> _Problem to solve_
Wherever a line holds the word "signs", copy that line from the data.

> _Provided records_
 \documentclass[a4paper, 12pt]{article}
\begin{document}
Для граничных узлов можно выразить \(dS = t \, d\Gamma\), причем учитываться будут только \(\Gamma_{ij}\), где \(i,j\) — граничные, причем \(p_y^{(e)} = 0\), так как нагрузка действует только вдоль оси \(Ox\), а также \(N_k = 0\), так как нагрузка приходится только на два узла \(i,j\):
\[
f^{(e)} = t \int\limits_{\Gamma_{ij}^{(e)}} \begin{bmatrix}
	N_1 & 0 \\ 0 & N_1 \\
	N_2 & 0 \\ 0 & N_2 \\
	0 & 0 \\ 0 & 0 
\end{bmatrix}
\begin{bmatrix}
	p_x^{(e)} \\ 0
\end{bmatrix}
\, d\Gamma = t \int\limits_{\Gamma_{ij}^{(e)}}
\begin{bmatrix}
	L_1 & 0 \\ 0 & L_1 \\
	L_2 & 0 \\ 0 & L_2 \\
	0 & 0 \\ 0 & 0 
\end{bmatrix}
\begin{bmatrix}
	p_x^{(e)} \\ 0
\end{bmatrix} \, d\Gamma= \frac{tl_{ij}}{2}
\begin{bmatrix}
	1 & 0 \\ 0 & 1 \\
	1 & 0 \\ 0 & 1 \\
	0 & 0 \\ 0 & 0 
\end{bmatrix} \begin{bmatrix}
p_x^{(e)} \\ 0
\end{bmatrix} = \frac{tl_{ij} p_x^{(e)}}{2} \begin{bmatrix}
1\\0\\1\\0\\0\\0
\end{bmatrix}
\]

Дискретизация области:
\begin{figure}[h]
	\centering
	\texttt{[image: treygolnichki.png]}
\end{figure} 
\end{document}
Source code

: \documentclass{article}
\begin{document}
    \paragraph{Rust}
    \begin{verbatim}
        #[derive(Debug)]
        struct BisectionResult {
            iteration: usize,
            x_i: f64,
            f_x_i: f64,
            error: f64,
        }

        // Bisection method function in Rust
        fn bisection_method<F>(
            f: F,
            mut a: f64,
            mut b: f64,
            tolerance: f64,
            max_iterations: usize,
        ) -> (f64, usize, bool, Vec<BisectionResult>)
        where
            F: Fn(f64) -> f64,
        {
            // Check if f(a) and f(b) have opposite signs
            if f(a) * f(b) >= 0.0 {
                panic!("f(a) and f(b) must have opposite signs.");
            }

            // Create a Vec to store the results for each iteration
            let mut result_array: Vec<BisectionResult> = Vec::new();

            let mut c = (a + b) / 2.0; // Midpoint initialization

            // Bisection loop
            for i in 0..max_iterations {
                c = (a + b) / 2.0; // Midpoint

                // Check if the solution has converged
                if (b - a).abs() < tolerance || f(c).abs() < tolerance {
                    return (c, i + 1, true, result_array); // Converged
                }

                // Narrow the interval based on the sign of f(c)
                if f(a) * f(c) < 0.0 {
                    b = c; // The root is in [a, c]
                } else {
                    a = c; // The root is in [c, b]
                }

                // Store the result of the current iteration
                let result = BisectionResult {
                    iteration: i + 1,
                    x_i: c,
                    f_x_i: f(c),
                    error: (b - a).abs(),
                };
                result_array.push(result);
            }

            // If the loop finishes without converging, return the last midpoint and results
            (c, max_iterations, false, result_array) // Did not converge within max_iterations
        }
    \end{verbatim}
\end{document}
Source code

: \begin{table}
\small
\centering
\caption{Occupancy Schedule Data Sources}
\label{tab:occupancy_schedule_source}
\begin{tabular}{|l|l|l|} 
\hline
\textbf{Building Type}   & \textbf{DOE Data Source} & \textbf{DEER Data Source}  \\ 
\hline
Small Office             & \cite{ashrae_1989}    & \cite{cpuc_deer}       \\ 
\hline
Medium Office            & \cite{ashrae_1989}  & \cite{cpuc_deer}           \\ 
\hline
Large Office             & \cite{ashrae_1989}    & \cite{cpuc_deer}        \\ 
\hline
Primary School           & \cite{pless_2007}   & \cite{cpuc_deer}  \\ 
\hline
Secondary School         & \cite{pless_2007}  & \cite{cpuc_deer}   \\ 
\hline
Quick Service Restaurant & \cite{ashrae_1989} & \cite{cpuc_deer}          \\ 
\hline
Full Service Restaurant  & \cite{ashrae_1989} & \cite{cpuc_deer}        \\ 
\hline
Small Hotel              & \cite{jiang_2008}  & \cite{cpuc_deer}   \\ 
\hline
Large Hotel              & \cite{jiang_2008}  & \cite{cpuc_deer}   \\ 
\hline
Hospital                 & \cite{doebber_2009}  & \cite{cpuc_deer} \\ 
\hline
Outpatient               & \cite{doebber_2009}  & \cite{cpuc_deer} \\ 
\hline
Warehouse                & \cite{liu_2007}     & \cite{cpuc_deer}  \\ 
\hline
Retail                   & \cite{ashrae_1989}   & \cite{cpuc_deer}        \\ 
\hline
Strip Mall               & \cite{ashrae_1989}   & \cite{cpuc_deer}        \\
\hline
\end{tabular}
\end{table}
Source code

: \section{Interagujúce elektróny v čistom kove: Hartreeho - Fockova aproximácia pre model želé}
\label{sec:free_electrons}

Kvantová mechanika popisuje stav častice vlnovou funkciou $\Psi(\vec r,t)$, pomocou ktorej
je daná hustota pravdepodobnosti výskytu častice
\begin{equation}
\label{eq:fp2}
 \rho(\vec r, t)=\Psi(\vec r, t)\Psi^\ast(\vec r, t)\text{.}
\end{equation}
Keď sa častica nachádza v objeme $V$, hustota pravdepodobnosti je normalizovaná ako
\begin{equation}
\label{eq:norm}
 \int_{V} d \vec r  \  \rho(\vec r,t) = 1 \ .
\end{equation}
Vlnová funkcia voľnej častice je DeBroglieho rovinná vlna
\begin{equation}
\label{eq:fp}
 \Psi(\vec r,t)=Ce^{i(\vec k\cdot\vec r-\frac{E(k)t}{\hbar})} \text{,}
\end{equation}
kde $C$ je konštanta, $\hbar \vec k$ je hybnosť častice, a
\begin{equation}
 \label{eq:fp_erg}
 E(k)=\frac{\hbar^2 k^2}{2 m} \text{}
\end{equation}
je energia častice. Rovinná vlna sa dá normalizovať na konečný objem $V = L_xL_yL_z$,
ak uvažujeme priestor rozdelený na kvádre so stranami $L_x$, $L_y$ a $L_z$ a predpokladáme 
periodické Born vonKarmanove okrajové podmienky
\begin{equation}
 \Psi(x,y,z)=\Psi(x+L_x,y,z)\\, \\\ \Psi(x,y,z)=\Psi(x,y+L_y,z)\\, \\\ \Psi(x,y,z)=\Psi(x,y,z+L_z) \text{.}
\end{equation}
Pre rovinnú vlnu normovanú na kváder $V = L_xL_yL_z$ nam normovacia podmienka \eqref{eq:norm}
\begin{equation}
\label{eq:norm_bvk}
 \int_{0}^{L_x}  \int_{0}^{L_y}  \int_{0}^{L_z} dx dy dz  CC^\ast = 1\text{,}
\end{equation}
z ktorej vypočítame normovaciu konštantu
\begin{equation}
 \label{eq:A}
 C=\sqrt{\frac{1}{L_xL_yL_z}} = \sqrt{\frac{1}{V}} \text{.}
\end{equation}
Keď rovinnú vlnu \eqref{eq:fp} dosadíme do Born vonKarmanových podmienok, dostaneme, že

> _Answer to this problem_
            // Check if f(a) and f(b) have opposite signs
                panic!("f(a) and f(b) must have opposite signs.");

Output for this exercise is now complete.